# Faster Than You - Tattoo Inspired Jewelry



## CellyCell (Jun 13, 2008)

I was looking at some tutorial and noticed this girl had on what seemed those sparrow tattoos across her chest when it came out to be a necklace. So freakin' cute!

Here's the site she said she got it from:

Etsy :: artallnight :: Faster Than You

Gotta love Etsy.

So you can wear these, pretend you're wearing a tattoo and change it whenever you want. Pretty cool, aye?


----------



## pinksugar (Jun 13, 2008)

wow those are cool. They really look like a tattoo at first!

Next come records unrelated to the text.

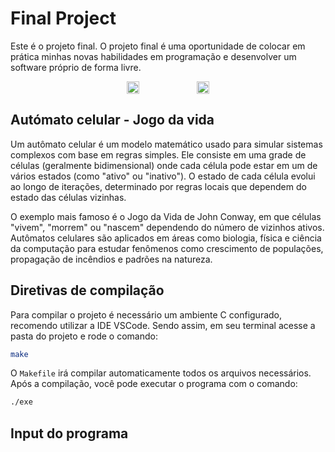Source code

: # Final Project

Este é o projeto final. O projeto final é uma oportunidade de colocar em prática minhas novas habilidades em programação e desenvolver um software próprio de forma livre.

<div align="center" style="display: flex; justify-content: center;">
    <img src="https://github.com/user-attachments/assets/3a883f9f-0025-433d-a36b-933c61d96e41" style="width: 20%;">
    &nbsp;&nbsp;&nbsp;
    <img src="https://github.com/user-attachments/assets/45ba926d-a54b-4000-a4ce-16d668e3886f" style="width: 20%;">
</div>

## Autómato celular - Jogo da vida

Um autômato celular é um modelo matemático usado para simular sistemas complexos com base em regras simples. Ele consiste em uma grade de células (geralmente bidimensional) onde cada célula pode estar em um de vários estados (como "ativo" ou "inativo"). O estado de cada célula evolui ao longo de iterações, determinado por regras locais que dependem do estado das células vizinhas.

O exemplo mais famoso é o Jogo da Vida de John Conway, em que células "vivem", "morrem" ou "nascem" dependendo do número de vizinhos ativos. Autômatos celulares são aplicados em áreas como biologia, física e ciência da computação para estudar fenômenos como crescimento de populações, propagação de incêndios e padrões na natureza.

## Diretivas de compilação

Para compilar o projeto é necessário um ambiente C configurado, recomendo utilizar a IDE VSCode. Sendo assim, em seu terminal acesse a pasta do projeto e rode o comando:

```bash
make
```

O `Makefile` irá compilar automaticamente todos os arquivos necessários. Após a compilação, você pode executar o programa com o comando:

```bash
./exe
```

## Input do programa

how awesome would an anklet be?

You should get one cellers!


----------



## StereoXGirl (Jun 13, 2008)

OMG...I want one! lol! That's really cool!

Thanks, Celly!


----------



## Adrienne (Jun 13, 2008)

man how awesome is that? i'd love to buy one. they look so real!


----------



## sooperficial (Jun 13, 2008)

OMG I love etsy! I have always wanted a tattoo on my collar bone but I would never DARE get something that was visible. My parents are from THE old school of strict mexican parents! I am so buying one!

Thanks Cel!


----------



## -Liz- (Jun 13, 2008)

this is a great idea, good catch !


----------



## Amber77 (Jun 13, 2008)

That's really cool. You get the tattoo look without the pain. And is different than fake tattoos too, because when those fade they're gone forever. You can wear this ones any time you want and they look great! I love it.


----------



## -Chelsey- (Jun 13, 2008)

awesome that's a cool idea!


----------



## CellyCell (Jun 13, 2008)

I'mma so buy one too! It's hard to choose which one, though.


----------



## KatJ (Jun 13, 2008)

LOL, that's so cute. They have a lot of choices in the link. Awesome find Celly.


----------



## Ashley (Jun 13, 2008)

Great find! They really do look like tattoos.


----------



## McRubel (Jun 13, 2008)

Neat!


----------



## reesesilverstar (Jun 14, 2008)

that is really cool!


----------



## cookarikappou (Jun 16, 2008)

i love the concept!!!! an instant tattoo... 2 in 1 accessory, i want an anklet maybe...


----------



## Aniger86 (Jun 27, 2008)

I like them...Looks really real when you first look at them unless you take a closer look.


----------



## Nick007 (Jun 27, 2008)

OMG, were you looking at monroemisfit (something like that), i always noticed her cool a$$ necklaces!! I want one to, but it is hard to pick. I'm feeling the guns, lol. She's my girl crush!!!!!!!!!!!!


----------



## magneticheart (Jun 27, 2008)

I love those necklaces!

Especially the bird ones...just too cute! I so want one


----------



## kdmakeuparts (Jun 27, 2008)

So my style, love these. Thanks!


----------



## CellyCell (Jun 28, 2008)

Originally Posted by *Nick007* /img/forum/go_quote.gif OMG, were you looking at monroemisfit (something like that), i always noticed her cool a$$ necklaces!! I want one to, but it is hard to pick. I'm feeling the guns, lol. She's my girl crush!!!!!!!!!!!! Haha, no. It was another chick...But Jodie is hot, though.


----------



## girlie2010 (Jun 28, 2008)

so cool


----------



## magosienne (Jun 28, 2008)

that is cool !!


----------



## WhitneyF (Jun 29, 2008)

How fantastic! I want one!


----------



## Jorja Anne (Jun 29, 2008)

How cool is that? I thought they were tatoos at first. I'm going to get a couple of them if I can decide which ones


----------



## xtiffanyx (Jun 29, 2008)

Those are really neat.


----------



## Karren (Jul 3, 2008)

Cute....


----------